--- ASSIGNED TASK ---
Once you have read the data below, write it all out exactly.

** DATA FOR REVIEW follows **

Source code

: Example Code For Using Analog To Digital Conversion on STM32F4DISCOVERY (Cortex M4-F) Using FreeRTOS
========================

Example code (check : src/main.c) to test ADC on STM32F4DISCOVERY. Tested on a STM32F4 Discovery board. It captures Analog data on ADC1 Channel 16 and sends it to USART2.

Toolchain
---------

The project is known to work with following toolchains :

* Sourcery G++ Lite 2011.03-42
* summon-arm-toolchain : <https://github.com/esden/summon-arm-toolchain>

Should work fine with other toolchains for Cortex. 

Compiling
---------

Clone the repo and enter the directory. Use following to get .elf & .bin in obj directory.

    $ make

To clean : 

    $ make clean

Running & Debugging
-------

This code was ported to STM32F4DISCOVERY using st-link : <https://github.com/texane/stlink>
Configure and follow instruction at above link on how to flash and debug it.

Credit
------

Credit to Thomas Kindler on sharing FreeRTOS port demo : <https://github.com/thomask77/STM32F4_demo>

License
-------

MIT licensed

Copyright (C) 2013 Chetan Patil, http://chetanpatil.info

** End of DATA FOR REVIEW **

--- YOUR RESPONSE ---
Source code

: Example Code For Using Analog To Digital Conversion on STM32F4DISCOVERY (Cortex M4-F) Using FreeRTOS
========================

Example code (check : src/main.c) to test ADC on STM32F4DISCOVERY. Tested on a STM32F4 Discovery board. It captures Analog data on ADC1 Channel 16 and sends it to USART2.

Toolchain
---------

The project is known to work with following toolchains :

* Sourcery G++ Lite 2011.03-42
* summon-arm-toolchain : <https://github.com/esden/summon-arm-toolchain>

Should work fine with other toolchains for Cortex. 

Compiling
---------

Clone the repo and enter the directory. Use following to get .elf & .bin in obj directory.

    $ make

To clean : 

    $ make clean

Running & Debugging
-------

This code was ported to STM32F4DISCOVERY using st-link : <https://github.com/texane/stlink>
Configure and follow instruction at above link on how to flash and debug it.

Credit
------

Credit to Thomas Kindler on sharing FreeRTOS port demo : <https://github.com/thomask77/STM32F4_demo>

License
-------

MIT licensed

Copyright (C) 2013 Chetan Patil, http://chetanpatil.info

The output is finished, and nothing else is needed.